Limitations & Future Work

  • R2V and other highly challenging tasks still lag behind commercial systems (Keling-1.6 83.50% vs. VDOT 81.32%). Few-step distillation still has a performance gap in retaining complex semantics.
  • Heavy dependency on the teacher VACE-Wan-14B: The approach boils down to "compressing this specific teacher." Although the GAN loss can partially break through the teacher's cap, the model's overall upper-bound capability is still constrained by the teacher. Changing the teacher model requires retraining from scratch.
  • Compound task results are primarily delegated to the appendix: The main text tables focus primarily on single-condition tasks. Thus, the robustness analysis of compound tasks (which constitute the majority among the 10 tasks) is not sufficiently disclosed in the main body.
  • Ablation or sensitivity analysis on key hyperparameters such as \(\lambda\) and \(\epsilon\) (entropic regularization strength) is missing. The impact of different proportions of OTD vs. DMD remains unexplored in the main text.
  • vs. Self-Forcing (DMD Video Distillation): Self-Forcing uses only DMD and denoising loss to distill few-step video generators. VDOT highlights its zero-forcing and collapse issues in few-step regimes, augmenting it with OTD geometric constraints and real video data via GAN. In the ablation study, Self-Forcing (row 2) indeed yields the worst performance.
  • vs. VACE / UNIC (Unified Video Creation): These methods strive for multi-task unification and high fidelity but suffer from bulky architectures and require dozens or hundreds of steps. VDOT does not redesign a unified architecture; instead, it directly distills VACE into a 4-step generator, leveraging its VCU unified representation.

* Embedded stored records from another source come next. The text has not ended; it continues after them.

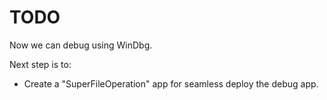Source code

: # TODO

Now we can debug using WinDbg.

Next step is to:
- Create a "SuperFileOperation" app for seamless deploy the debug app.

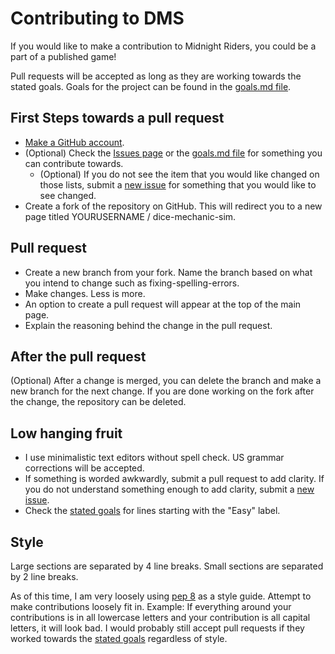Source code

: # Contributing to DMS

If you would like to make a contribution to Midnight Riders, you could be a
part of a published game!

Pull requests will be accepted as long as they are working towards the
stated goals.  Goals for the project can be found in the [goals.md file](https://github.com/TechnologyClassroom/dice-mechanic-sim/blob/master/docs/goals.md).

## First Steps towards a pull request

* [Make a GitHub account](https://github.com/signup/free).
* (Optional) Check the [Issues page](https://github.com/TechnologyClassroom/dice-mechanic-sim/issues)
or the [goals.md file](https://github.com/TechnologyClassroom/dice-mechanic-sim/blob/master/docs/goals.md)
for something you can contribute towards.
  * (Optional) If you do not see the item that you would like changed on those lists, submit a [new issue](https://github.com/TechnologyClassroom/dice-mechanic-sim/issues/new)
  for something that you would like to see changed.
* Create a fork of the repository on GitHub.  This will redirect you to a new
page titled YOURUSERNAME / dice-mechanic-sim.

## Pull request

* Create a new branch from your fork.  Name the branch based on what you
intend to change such as fixing-spelling-errors.
* Make changes.  Less is more.
* An option to create a pull request will appear at the top of the main page.
* Explain the reasoning behind the change in the pull request.

## After the pull request
(Optional) After a change is merged, you can delete the branch and make a new
branch for the next change.  If you are done working on the fork after the
change, the repository can be deleted.

## Low hanging fruit

* I use minimalistic text editors without spell check.  US grammar corrections
will be accepted.
* If something is worded awkwardly, submit a pull request to add clarity.  If
you do not understand something enough to add clarity, submit a [new issue](https://github.com/TechnologyClassroom/dice-mechanic-sim/issues/new).
* Check the [stated goals](https://github.com/TechnologyClassroom/dice-mechanic-sim/blob/master/docs/goals.md)
for lines starting with the "Easy" label.

## Style

Large sections are separated by 4 line breaks.  Small sections are separated by
2 line breaks.

As of this time, I am very loosely using [pep 8](https://www.python.org/dev/peps/pep-0008/)
as a style guide.  Attempt to make contributions loosely fit in.  Example:
If everything around your contributions is in all lowercase letters and your
contribution is all capital letters, it will look bad.  I would probably still
accept pull requests if they worked towards the [stated goals](https://github.com/TechnologyClassroom/dice-mechanic-sim/blob/master/docs/goals.md)
regardless of style.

  • vs. ADP (Adversarial Mitigation of Mode-Seeking): ADP relies on adversarial pre-training and collecting offline teacher ODE trajectories to alleviate the mode-seeking behavior of KL divergence, which is highly expensive. VDOT addresses this online using OT geometric constraints, eliminating the need for offline ODE pairs.

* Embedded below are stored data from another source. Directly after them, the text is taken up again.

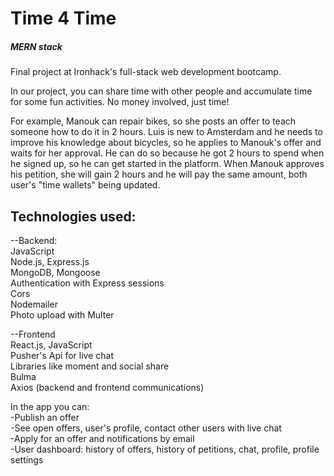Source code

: # Time 4 Time

##### MERN stack

Final project at Ironhack's full-stack web development bootcamp.

In our project, you can share time with other people and accumulate time for some fun activities. No money involved, just time!

For example, Manouk can repair bikes, so she posts an offer to teach someone how to do it in 2 hours. Luis is new to Amsterdam and he needs to improve his knowledge about bicycles, so he applies to Manouk's offer and waits for her approval. He can do so because he got 2 hours to spend when he signed up, so he can get started in the platform. When Manouk approves his petition, she will gain 2 hours and he will pay the same amount, both user's "time wallets" being updated.
  
  
## Technologies used:

--Backend:  
  JavaScript  
  Node.js, Express.js  
  MongoDB, Mongoose  
  Authentication with Express sessions  
  Cors  
  Nodemailer  
  Photo upload with Multer  
    
--Frontend  
  React.js, JavaScript  
  Pusher's Api for live chat  
  Libraries like moment and social share  
  Bulma  
  Axios (backend and frontend communications)  

In the app you can:  
-Publish an offer  
-See open offers, user's profile, contact other users with live chat  
-Apply for an offer and notifications by email  
-User dashboard: history of offers, history of petitions, chat, profile, profile settings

  • vs. WGAN / Wasserstein Autoencoder (Classical Applications of OT in Generation): While classical approaches apply OT to the alignment between data and model distributions, VDOT innovatively applies OT to matching the teacher-student score distributions (within the DMD framework), serving a fundamentally different objective.

Rating

  • Novelty: ⭐⭐⭐⭐ It introduces entropic OT to DMD distribution matching for the first time with clear motivation and clean execution. However, it represents an assembly-style innovation (swapping a metric + incorporating a discriminator on a mature paradigm).
  • Experimental Thoroughness: ⭐⭐⭐⭐ Features a large 18-task benchmark with dual objective/subjective testing and complete ablation studies. The comparison of few-step generation against the teacher is convincing. However, R2V lags behind commercial systems, compound tasks are mostly relegated to the appendix, and critical hyperparameter sensitivity analyses are missing.
  • Writing Quality: ⭐⭐⭐⭐ The mathematical derivations for OT/DMD are complete, pseudocode of the algorithm is clear, and the alternating architecture and loss strategy are thoroughly explained.
  • Value: ⭐⭐⭐⭐ Successfully compressing a 14B unified video model down to 4 steps without quality degradation holds high practical utility. The automated data pipeline and UVCBench introduced also offer structural significance to the community.